Look for the string "contains" in the listing below, then copy every line that has it.

━━━━━━━━━━

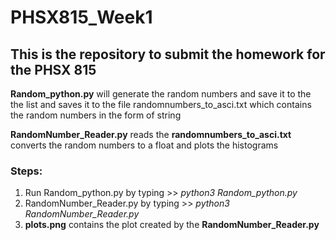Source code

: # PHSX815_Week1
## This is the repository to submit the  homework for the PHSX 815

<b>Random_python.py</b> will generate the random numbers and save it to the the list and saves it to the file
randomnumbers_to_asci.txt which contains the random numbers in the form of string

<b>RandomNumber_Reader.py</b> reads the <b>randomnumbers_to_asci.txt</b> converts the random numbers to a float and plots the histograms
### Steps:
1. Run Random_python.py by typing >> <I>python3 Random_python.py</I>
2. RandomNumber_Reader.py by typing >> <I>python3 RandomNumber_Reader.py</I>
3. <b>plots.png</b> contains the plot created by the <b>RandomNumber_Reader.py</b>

━━━━━━━━━━

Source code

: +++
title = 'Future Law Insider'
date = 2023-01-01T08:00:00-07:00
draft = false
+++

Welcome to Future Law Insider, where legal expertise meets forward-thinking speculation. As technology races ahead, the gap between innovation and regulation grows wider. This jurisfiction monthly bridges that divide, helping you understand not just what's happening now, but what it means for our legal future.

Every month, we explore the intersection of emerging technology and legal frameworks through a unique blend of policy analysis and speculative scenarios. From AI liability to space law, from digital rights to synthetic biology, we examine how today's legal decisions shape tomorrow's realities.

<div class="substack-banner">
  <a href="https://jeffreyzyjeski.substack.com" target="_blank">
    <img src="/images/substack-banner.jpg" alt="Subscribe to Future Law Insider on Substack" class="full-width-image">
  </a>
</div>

━━━━━━━━━━

> SOLUTION BELOW:
randomnumbers_to_asci.txt which contains the random numbers in the form of string
3. <b>plots.png</b> contains the plot created by the <b>RandomNumber_Reader.py</b>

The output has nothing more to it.